DATA SHOWN =
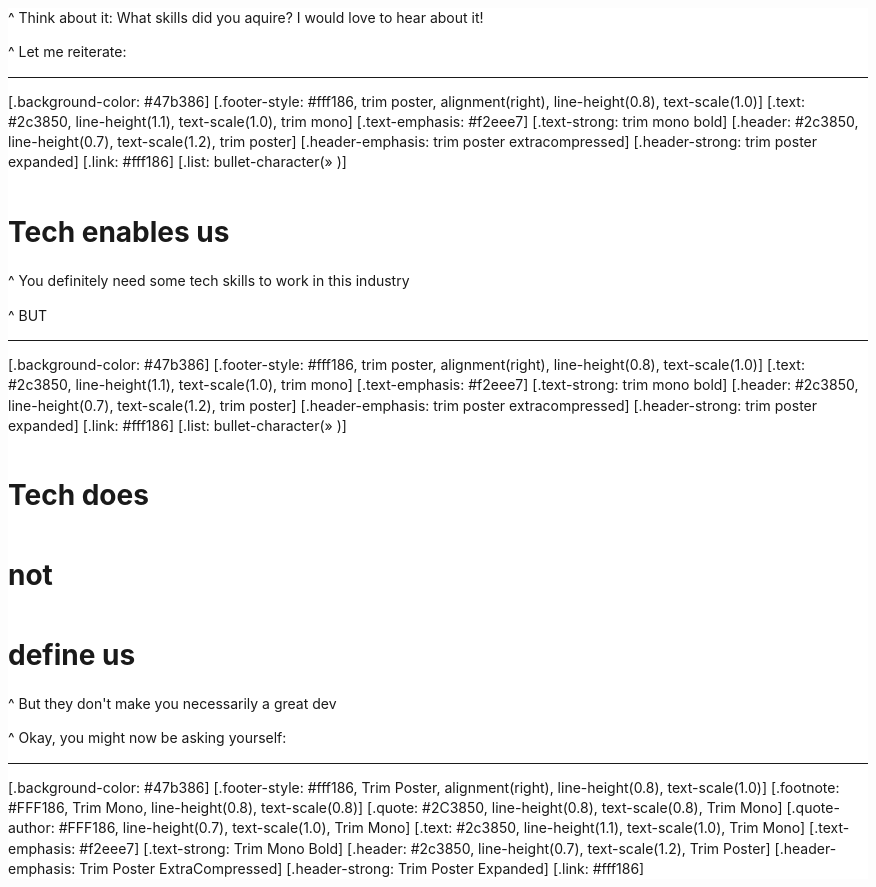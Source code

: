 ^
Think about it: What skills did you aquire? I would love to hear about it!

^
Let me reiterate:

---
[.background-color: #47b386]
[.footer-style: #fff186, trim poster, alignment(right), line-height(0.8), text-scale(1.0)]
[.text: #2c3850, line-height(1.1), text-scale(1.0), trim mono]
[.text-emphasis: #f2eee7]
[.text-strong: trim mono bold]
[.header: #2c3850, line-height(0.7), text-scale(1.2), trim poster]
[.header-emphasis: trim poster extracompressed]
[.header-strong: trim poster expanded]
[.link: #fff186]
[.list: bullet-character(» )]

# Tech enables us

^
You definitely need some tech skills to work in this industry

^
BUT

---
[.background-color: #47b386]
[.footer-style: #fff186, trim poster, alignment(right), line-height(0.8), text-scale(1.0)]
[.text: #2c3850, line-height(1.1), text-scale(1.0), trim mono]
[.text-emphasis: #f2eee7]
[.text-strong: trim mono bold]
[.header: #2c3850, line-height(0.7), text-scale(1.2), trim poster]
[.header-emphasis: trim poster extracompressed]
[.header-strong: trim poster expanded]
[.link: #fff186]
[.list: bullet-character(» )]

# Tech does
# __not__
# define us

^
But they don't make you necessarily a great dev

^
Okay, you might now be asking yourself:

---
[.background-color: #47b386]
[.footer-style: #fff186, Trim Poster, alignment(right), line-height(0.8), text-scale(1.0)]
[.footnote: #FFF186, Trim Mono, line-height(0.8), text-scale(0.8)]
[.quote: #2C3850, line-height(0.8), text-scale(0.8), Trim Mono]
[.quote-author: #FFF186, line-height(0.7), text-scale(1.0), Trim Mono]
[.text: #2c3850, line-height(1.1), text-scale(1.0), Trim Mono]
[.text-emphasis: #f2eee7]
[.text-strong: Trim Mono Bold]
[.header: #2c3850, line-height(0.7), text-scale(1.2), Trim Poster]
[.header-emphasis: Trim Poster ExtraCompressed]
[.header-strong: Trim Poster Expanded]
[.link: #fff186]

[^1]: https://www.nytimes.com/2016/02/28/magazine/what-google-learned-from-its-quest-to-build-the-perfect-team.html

WORK TASK =
The expected output is each record, copied exactly, and nothing in place of the pictures.

RESPONSE =
Source code

: ^
Think about it: What skills did you aquire? I would love to hear about it!

^
Let me reiterate:

---
[.background-color: #47b386]
[.footer-style: #fff186, trim poster, alignment(right), line-height(0.8), text-scale(1.0)]
[.text: #2c3850, line-height(1.1), text-scale(1.0), trim mono]
[.text-emphasis: #f2eee7]
[.text-strong: trim mono bold]
[.header: #2c3850, line-height(0.7), text-scale(1.2), trim poster]
[.header-emphasis: trim poster extracompressed]
[.header-strong: trim poster expanded]
[.link: #fff186]
[.list: bullet-character(» )]

# Tech enables us

^
You definitely need some tech skills to work in this industry

^
BUT

---
[.background-color: #47b386]
[.footer-style: #fff186, trim poster, alignment(right), line-height(0.8), text-scale(1.0)]
[.text: #2c3850, line-height(1.1), text-scale(1.0), trim mono]
[.text-emphasis: #f2eee7]
[.text-strong: trim mono bold]
[.header: #2c3850, line-height(0.7), text-scale(1.2), trim poster]
[.header-emphasis: trim poster extracompressed]
[.header-strong: trim poster expanded]
[.link: #fff186]
[.list: bullet-character(» )]

# Tech does
# __not__
# define us

^
But they don't make you necessarily a great dev

^
Okay, you might now be asking yourself:

---
[.background-color: #47b386]
[.footer-style: #fff186, Trim Poster, alignment(right), line-height(0.8), text-scale(1.0)]
[.footnote: #FFF186, Trim Mono, line-height(0.8), text-scale(0.8)]
[.quote: #2C3850, line-height(0.8), text-scale(0.8), Trim Mono]
[.quote-author: #FFF186, line-height(0.7), text-scale(1.0), Trim Mono]
[.text: #2c3850, line-height(1.1), text-scale(1.0), Trim Mono]
[.text-emphasis: #f2eee7]
[.text-strong: Trim Mono Bold]
[.header: #2c3850, line-height(0.7), text-scale(1.2), Trim Poster]
[.header-emphasis: Trim Poster ExtraCompressed]
[.header-strong: Trim Poster Expanded]
[.link: #fff186]

[^1]: https://www.nytimes.com/2016/02/28/magazine/what-google-learned-from-its-quest-to-build-the-perfect-team.html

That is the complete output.